The calculator is useful for freelance designers, writers, developers, consultants, virtual assistants, marketers, coaches, and independent contractors who need a practical pricing baseline.
Why freelancers should not copy random hourly rates
Two freelancers can charge different rates and both be reasonable. One may have higher software costs, fewer billable hours, more unpaid sales time, or more platform fees. Another may have lower expenses but more client demand. A sustainable rate should reflect your income goal, your cost base, your available billable time, and the value clients receive.
How expenses affect your real hourly rate
Business expenses reduce the money left for personal income.
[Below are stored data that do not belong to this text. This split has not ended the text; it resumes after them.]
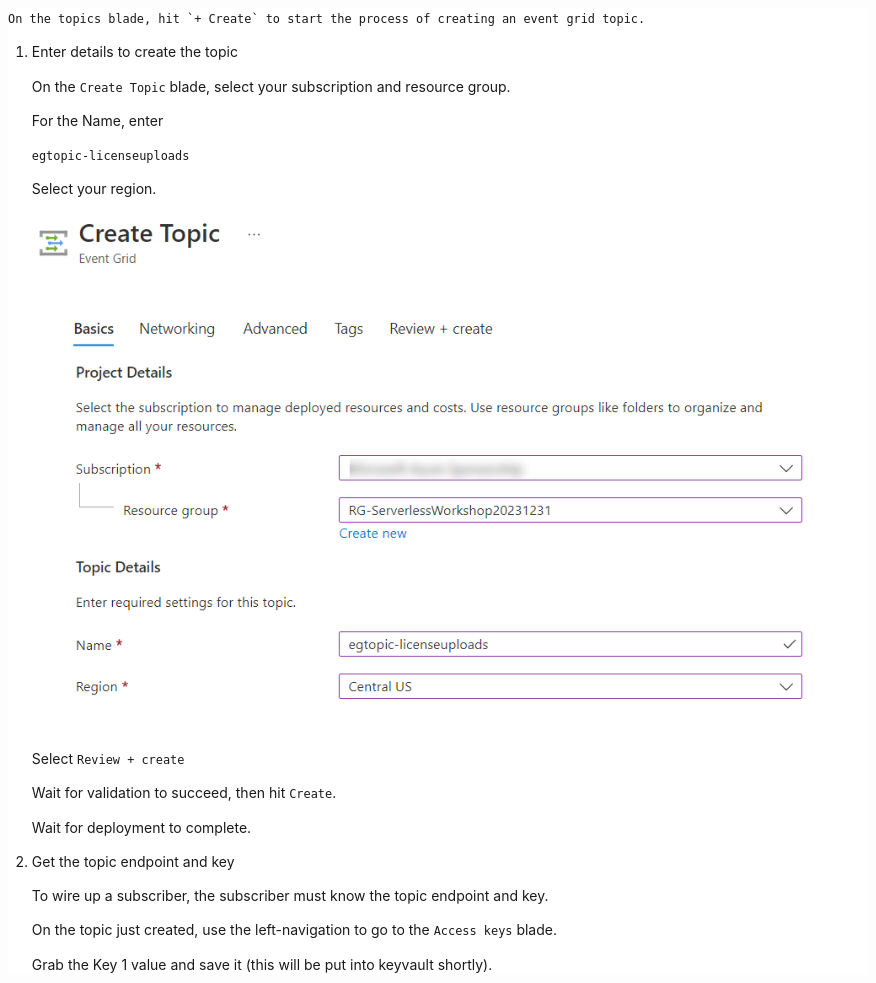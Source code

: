     On the topics blade, hit `+ Create` to start the process of creating an event grid topic.

1. Enter details to create the topic

    On the `Create Topic` blade, select your subscription and resource group.

    For the Name, enter

    ```text
    egtopic-licenseuploads
    ```  

    Select your region.

    ![Creating the topic with details as specified](images/02ImageProcessing/image0050-creatingthetopic.png)  

    Select `Review + create`

    Wait for validation to succeed, then hit `Create`.

    Wait for deployment to complete.

1. Get the topic endpoint and key

    To wire up a subscriber, the subscriber must know the topic endpoint and key.

    On the topic just created, use the left-navigation to go to the `Access keys` blade.

    Grab the Key 1 value and save it (this will be put into keyvault shortly).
If you want to take home a target income, your revenue must also cover tools, subscriptions, equipment, internet, accounting, coworking, marketing, and other operating costs. That is why the calculator adds annual business expenses before it divides by billable hours.
Why billable hours matter more than working hours
A 40-hour work week does not mean 40 paid hours. Freelancers also spend time on proposals, email, planning, bookkeeping, learning, marketing, and project follow-up. The billable percentage field turns your work week into a more realistic estimate of paid client hours.
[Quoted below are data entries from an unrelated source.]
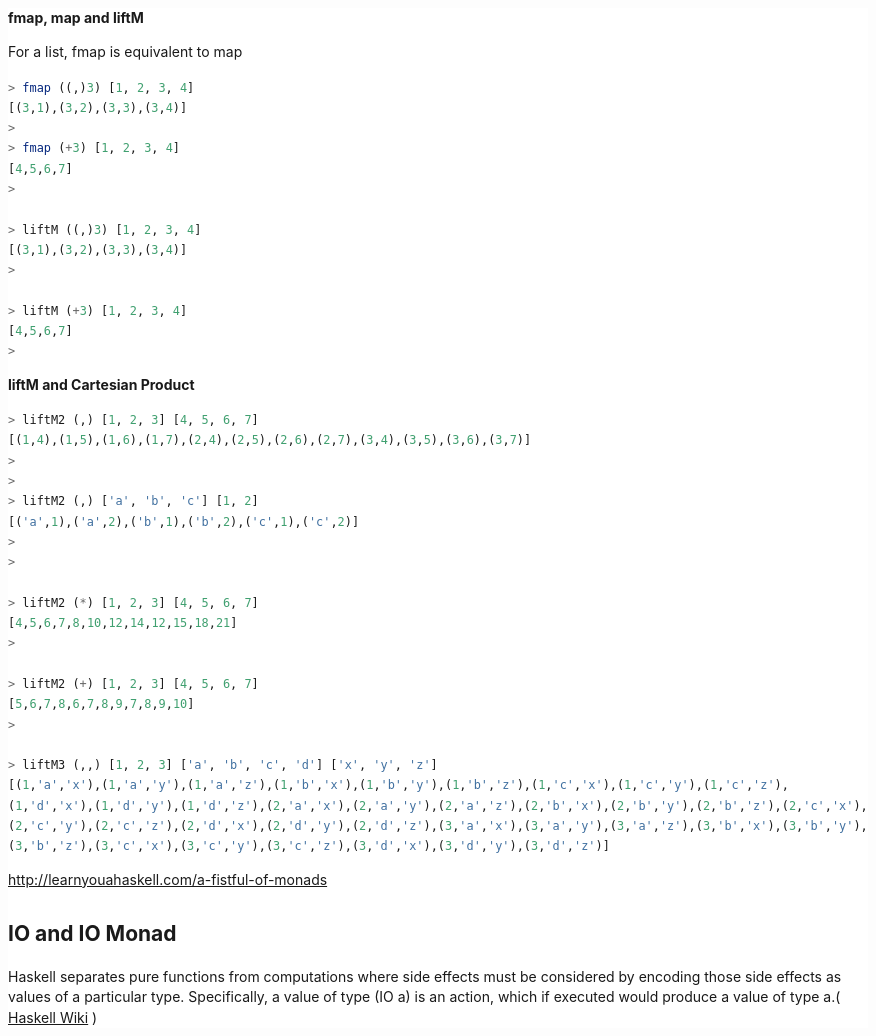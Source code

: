 **fmap, map and liftM**

For a list, fmap is equivalent to map

```haskell
> fmap ((,)3) [1, 2, 3, 4]
[(3,1),(3,2),(3,3),(3,4)]
> 
> fmap (+3) [1, 2, 3, 4]
[4,5,6,7]
> 

> liftM ((,)3) [1, 2, 3, 4]
[(3,1),(3,2),(3,3),(3,4)]
> 

> liftM (+3) [1, 2, 3, 4]
[4,5,6,7]
>
```

**liftM and Cartesian Product**

```haskell
> liftM2 (,) [1, 2, 3] [4, 5, 6, 7]
[(1,4),(1,5),(1,6),(1,7),(2,4),(2,5),(2,6),(2,7),(3,4),(3,5),(3,6),(3,7)]
> 
> 
> liftM2 (,) ['a', 'b', 'c'] [1, 2]
[('a',1),('a',2),('b',1),('b',2),('c',1),('c',2)]
> 
> 

> liftM2 (*) [1, 2, 3] [4, 5, 6, 7]
[4,5,6,7,8,10,12,14,12,15,18,21]
> 

> liftM2 (+) [1, 2, 3] [4, 5, 6, 7]
[5,6,7,8,6,7,8,9,7,8,9,10]
> 

> liftM3 (,,) [1, 2, 3] ['a', 'b', 'c', 'd'] ['x', 'y', 'z']
[(1,'a','x'),(1,'a','y'),(1,'a','z'),(1,'b','x'),(1,'b','y'),(1,'b','z'),(1,'c','x'),(1,'c','y'),(1,'c','z'),(1,'d','x'),(1,'d','y'),(1,'d','z'),(2,'a','x'),(2,'a','y'),(2,'a','z'),(2,'b','x'),(2,'b','y'),(2,'b','z'),(2,'c','x'),(2,'c','y'),(2,'c','z'),(2,'d','x'),(2,'d','y'),(2,'d','z'),(3,'a','x'),(3,'a','y'),(3,'a','z'),(3,'b','x'),(3,'b','y'),(3,'b','z'),(3,'c','x'),(3,'c','y'),(3,'c','z'),(3,'d','x'),(3,'d','y'),(3,'d','z')]
```

<http://learnyouahaskell.com/a-fistful-of-monads>

## IO and IO Monad<a id="sec-1-5" name="sec-1-5"></a>

Haskell separates pure functions from computations where side effects
must be considered by encoding those side effects as values of a
particular type. Specifically, a value of type (IO a) is an action,
which if executed would produce a value of type a.( [Haskell Wiki](https://wiki.haskell.org/Introduction_to_IO) )
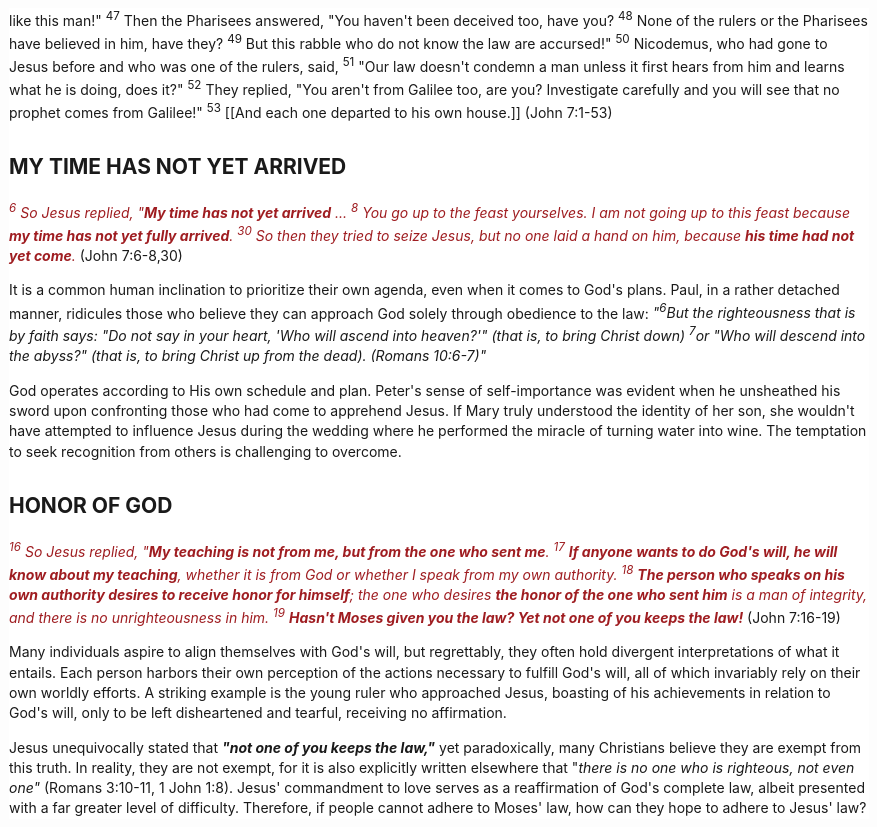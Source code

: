 like this man!"  <sup>47</sup> Then the Pharisees answered, "You haven't been deceived too, have you?  <sup>48</sup> None of the rulers or the Pharisees have believed in him, have they?  <sup>49</sup> But this rabble who do not know the law are accursed!"  <sup>50</sup> Nicodemus, who had gone to Jesus before and who was one of the rulers, said,  <sup>51</sup> "Our law doesn't condemn a man unless it first hears from him and learns what he is doing, does it?"  <sup>52</sup> They replied, "You aren't from Galilee too, are you? Investigate carefully and you will see that no prophet comes from Galilee!"  <sup>53</sup>  [[And each one departed to his own house.]]</i></span> (John 7:1-53)</p>
</div>

## MY TIME HAS NOT YET ARRIVED

<span style="color: rgb(159, 29, 33);">
<i><sup>6</sup> So Jesus replied, "<strong>My time has not yet arrived</strong> ... <sup>8</sup> You go up to the feast yourselves. I am not going up to this feast because <strong>my time has not yet fully arrived</strong>. <sup>30</sup> So then they tried to seize Jesus, but no one laid a hand on him, because <strong>his time had not yet come</strong>.</i></span> (John 7:6-8,30)

It is a common human inclination to prioritize their own agenda, even when it comes to God's plans. Paul, in a rather detached manner, ridicules those who believe they can approach God solely through obedience to the law: *"<sup>6</sup>But the righteousness that is by faith says: "Do not say in your heart, 'Who will ascend into heaven?'" (that is, to bring Christ down)  <sup>7</sup>or "Who will descend into the abyss?" (that is, to bring Christ up from the dead). (Romans 10:6-7)"*

God operates according to His own schedule and plan. Peter's sense of self-importance was evident when he unsheathed his sword upon confronting those who had come to apprehend Jesus. If Mary truly understood the identity of her son, she wouldn't have attempted to influence Jesus during the wedding where he performed the miracle of turning water into wine. The temptation to seek recognition from others is challenging to overcome.

## HONOR OF GOD

<span style="color: rgb(159, 29, 33);">
<i><sup>16</sup> So Jesus replied, "<strong>My teaching is not from me, but from the one who sent me</strong>.  <sup>17</sup> <strong>If anyone wants to do God's will, he will know about my teaching</strong>, whether it is from God or whether I speak from my own authority.  <sup>18</sup> <strong>The person who speaks on his own authority desires to receive honor for himself</strong>; the one who desires <strong>the honor of the one who sent him</strong> is a man of integrity, and there is no unrighteousness in him.  <sup>19</sup> <strong>Hasn't Moses given you the law? Yet not one of you keeps the law!</strong></i></span> (John 7:16-19)

Many individuals aspire to align themselves with God's will, but regrettably, they often hold divergent interpretations of what it entails. Each person harbors their own perception of the actions necessary to fulfill God's will, all of which invariably rely on their own worldly efforts. A striking example is the young ruler who approached Jesus, boasting of his achievements in relation to God's will, only to be left disheartened and tearful, receiving no affirmation.

Jesus unequivocally stated that ***"not one of you keeps the law,"*** yet paradoxically, many Christians believe they are exempt from this truth. In reality, they are not exempt, for it is also explicitly written elsewhere that "*there is no one who is righteous, not even one"* (Romans 3:10-11, 1 John 1:8). Jesus' commandment to love serves as a reaffirmation of God's complete law, albeit presented with a far greater level of difficulty. Therefore, if people cannot adhere to Moses' law, how can they hope to adhere to Jesus' law?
How platform fees reduce take-home pay
Marketplace fees and payment processing fees reduce the amount you keep from a client payment. Instead of hardcoding a fee for any platform, this calculator lets you enter the percentage that applies to your situation. It then grosses up the rate so the net amount is closer to the target you entered.
Why this calculator uses a tax reserve percentage instead of automatic tax advice
Tax rules depend on your location, business structure, deductions, income level, and local rules. This site does not calculate taxes. The tax reserve field is only a user-entered planning percentage, so you can model a reserve amount without treating the result as tax advice.
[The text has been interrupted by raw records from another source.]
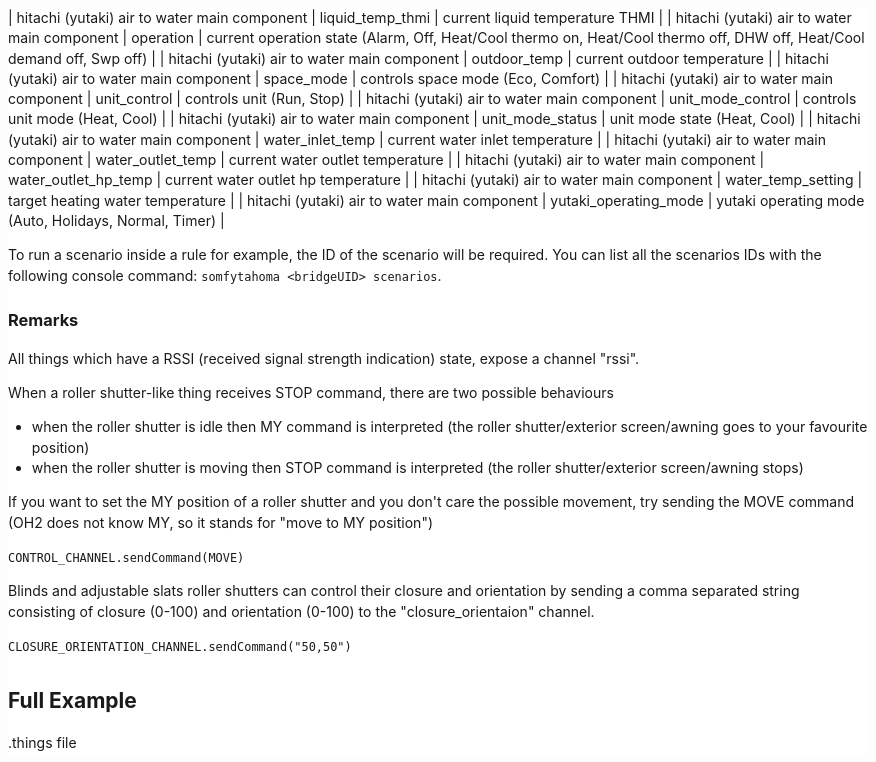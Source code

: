| hitachi (yutaki) air to water main component                                       | liquid_temp_thmi                | current liquid temperature THMI                                                                                                                                                                                                   |
| hitachi (yutaki) air to water main component                                       | operation                       | current operation state (Alarm, Off, Heat/Cool thermo on, Heat/Cool thermo off, DHW off, Heat/Cool demand off, Swp off)                                                                                                           |
| hitachi (yutaki) air to water main component                                       | outdoor_temp                    | current outdoor temperature                                                                                                                                                                                                       |
| hitachi (yutaki) air to water main component                                       | space_mode                      | controls space mode (Eco, Comfort)                                                                                                                                                                                                |
| hitachi (yutaki) air to water main component                                       | unit_control                    | controls unit (Run, Stop)                                                                                                                                                                                                         |
| hitachi (yutaki) air to water main component                                       | unit_mode_control               | controls unit mode (Heat, Cool)                                                                                                                                                                                                   |
| hitachi (yutaki) air to water main component                                       | unit_mode_status                | unit mode state (Heat, Cool)                                                                                                                                                                                                      |
| hitachi (yutaki) air to water main component                                       | water_inlet_temp                | current water inlet temperature                                                                                                                                                                                                   |
| hitachi (yutaki) air to water main component                                       | water_outlet_temp               | current water outlet temperature                                                                                                                                                                                                  |
| hitachi (yutaki) air to water main component                                       | water_outlet_hp_temp            | current water outlet hp temperature                                                                                                                                                                                               |
| hitachi (yutaki) air to water main component                                       | water_temp_setting              | target heating water temperature                                                                                                                                                                                                  |
| hitachi (yutaki) air to water main component                                       | yutaki_operating_mode           | yutaki operating mode (Auto, Holidays, Normal, Timer)                                                                                                                                                                             |

To run a scenario inside a rule for example, the ID of the scenario will be required.
You can list all the scenarios IDs with the following console command: `somfytahoma <bridgeUID> scenarios`.

### Remarks

All things which have a RSSI (received signal strength indication) state, expose a channel "rssi".

When a roller shutter-like thing receives STOP command, there are two possible behaviours

- when the roller shutter is idle then MY command is interpreted (the roller shutter/exterior screen/awning goes to your favourite position)
- when the roller shutter is moving then STOP command is interpreted (the roller shutter/exterior screen/awning stops)

If you want to set the MY position of a roller shutter and you don't care the possible movement, try sending the MOVE command (OH2 does not know MY, so it stands for "move to MY position")

```
CONTROL_CHANNEL.sendCommand(MOVE)
```

Blinds and adjustable slats roller shutters can control their closure and orientation by sending a comma separated string consisting of closure (0-100) and orientation (0-100) to the "closure_orientaion" channel.

```
CLOSURE_ORIENTATION_CHANNEL.sendCommand("50,50")
```

## Full Example

.things file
Formula used by this calculator
Working weeks per year = 52 - weeks off. Annual billable hours = working hours per week x working weeks x billable percentage. Required revenue = target personal income + annual business expenses + savings or profit buffer. Fee-adjusted rates are grossed up for user-entered platform and payment percentages.
Example calculation
If you want 60,000 in personal income, expect 6,000 in annual expenses, take 4 weeks off, work 40 hours per week, and bill 60% of your working hours, the calculator divides 66,000 by 1,152 billable hours. That creates a base rate before fees. Adding platform fees, tax reserve, or risk buffer increases the suggested rate.
Turn your hourly rate into client pricing
After you estimate an hourly baseline, use it to price fixed projects and retainers.
FAQ
Is this a freelance hourly rate calculator with expenses?
Yes. The annual business expenses field is designed for software, tools, subscriptions, equipment, marketing, accounting, and other business costs.
Can I use this as a freelance rate calculator with platform fee?
Yes. Enter your own platform fee percentage and payment processing percentage. The calculator does not assume that any marketplace has one permanent fee.
What billable percentage should beginners use?
Many beginners start with a planning estimate around 50% to 60%, then adjust after tracking real admin, sales, delivery, and communication time.
Does the calculator guarantee clients will pay this rate?
No. Client acceptance depends on positioning, skill, demand, budget, results, and market alternatives.